As an E ranker a decade or two would be nothing to Edgar. His eagerness to get his hands on Cark didn't make sense from that perspective. I mentioned that to Callie, and she nodded along, but she seemed distracted. We split up when we got home, and while Cark went to think things over I dragged Callie to my room. Sitting her down to check in with her. She'd been the one who got us through today, and she'd done a great job, so I could only really think of one thing that could be bothering her. "You're upset that Burning Fist complimented your dad over how you were raised."
Her head snapped up, and I saw that she'd been so lost in her thoughts she hadn't even processed where we'd been going. When her eyes met mine though, they looked clouded and uncertain. "I...it's silly. It's just some E ranker. Who cares right? But how could he think that? How could he look at me and see someone that HE made. Do I remind him of my father? Do I come across like he does?" Her voice was raw, aching and afraid. I was shocked at how upset this had made her.

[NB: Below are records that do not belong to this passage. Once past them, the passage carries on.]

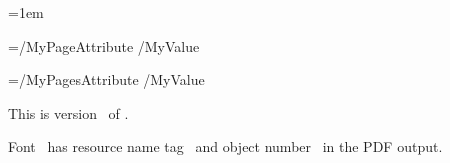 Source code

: 
\pdfhorigin=1in         %

\pdfvorigin=1in         %


\pdfpagewidth=8.5in     %
\pdfpageheight=11in

\pdflinkmargin=1pt      %

\pdfdestmargin=10pt     %

\pdfthreadmargin=1em    %

\pdfpagesattr={/MyPageAttribute /MyValue}

\pdfpageattr={/MyPagesAttribute /MyValue}



This is version \the\pdftexversion \pdftexrevision\ of \pdfTeX.


Font \fontname\font\ has resource name tag
\pdffontname\font\ and object number \pdffontobjnum\font\ in the PDF output.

I took her hands in mine. "Holy shit Cal, are you alright? What is this about?" This seemed like a much bigger reaction than what was warranted. Like, I understood her being upset about the comment, but this seemed like...more. Something bigger was going on here. I hadn't noticed any sort of issue with her lately really. She'd been a bit wrapped up in making sure the team functioned, but she didn't seem upset or depressed or anything.

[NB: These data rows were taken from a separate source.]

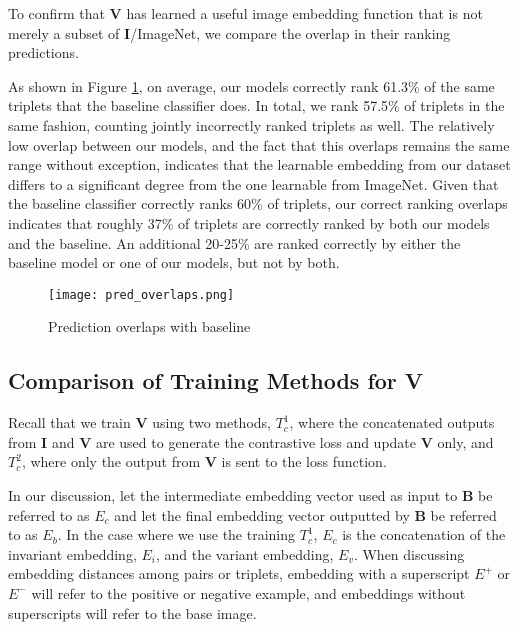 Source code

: To confirm that $\mathbf{V}$ has learned a useful image embedding function that is not merely a subset of $\mathbf{I}$/ImageNet, we compare the overlap in their ranking predictions.

As shown in Figure \ref{fig:overlaps}, on average, our models correctly rank 61.3\% of the same triplets that the baseline classifier does. In total, we rank 57.5\% of triplets in the same fashion, counting jointly incorrectly ranked triplets as well. The relatively low overlap between our models, and the fact that this overlaps remains the same range without exception, indicates that the learnable embedding from our dataset differs to a significant degree from the one learnable from ImageNet. Given that the baseline classifier correctly ranks 60\% of triplets, our correct ranking overlaps indicates that roughly 37\% of triplets are correctly ranked by both our models and the baseline. An additional 20-25\% are ranked correctly by either the baseline model or one of our models, but not by both.

\begin{figure}[!htbp]
	\centering
	\texttt{[image: pred\_overlaps.png]}
	\caption{Prediction overlaps with baseline}
	\label{fig:overlaps}
\end{figure}

\subsection{Comparison of Training Methods for V}
Recall that we train $\mathbf{V}$ using two methods, $T_c^1$, where the concatenated outputs from $\mathbf{I}$ and $\mathbf{V}$ are used to generate the contrastive loss and update $\mathbf{V}$ only, and $T_c^2$, where only the output from $\mathbf{V}$ is sent to the loss function.

In our discussion, let the intermediate embedding vector used as input to $\mathbf{B}$ be referred to as $E_c$ and let the final embedding vector outputted by $\mathbf{B}$ be referred to as $E_b$. In the case where we use the training $T_c^1$, $E_c$ is the concatenation of the invariant embedding, $E_i$, and the variant embedding, $E_v$. When discussing embedding distances among pairs or triplets, embedding with a superscript $E^+$ or $E^-$ will refer to the positive or negative example, and embeddings without superscripts will refer to the base image.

Her eyes welled up with tears as she stared at me. "I've been trying so hard Shane. So hard to not be anything like him. He's selfish and vindictive and only cares about power. I don't want to be like that. I want to be a good leader. I want to be a good friend. I want to treat the people I love like they matter to me. Have I not been doing well enough? Have I been selfish? What makes me so much like him?" She was openly sobbing now, big heaving gasps, and I was pretty much frozen solid.
I...I'd missed this. I'd missed the whole thing. Missed how she was torn up being so close to him. Missed how she was ripping herself apart trying to be a perfect leader and even, I suspected, a perfect girlfriend, just so she could prove to herself she was different. I'd been so happy being with her I hadn't even considered the reasons why she was doing what she was doing. I was...kind of an asshole. I'd paid attention to Benny, to Jessie, to me, but I'd ignored the person who mattered most to me. I'd just written Callie's drive to improve off as some kind of counterpoint to my need to get stronger. I knew she wanted to prove herself in the future, but I'd ignored what that meant for right now.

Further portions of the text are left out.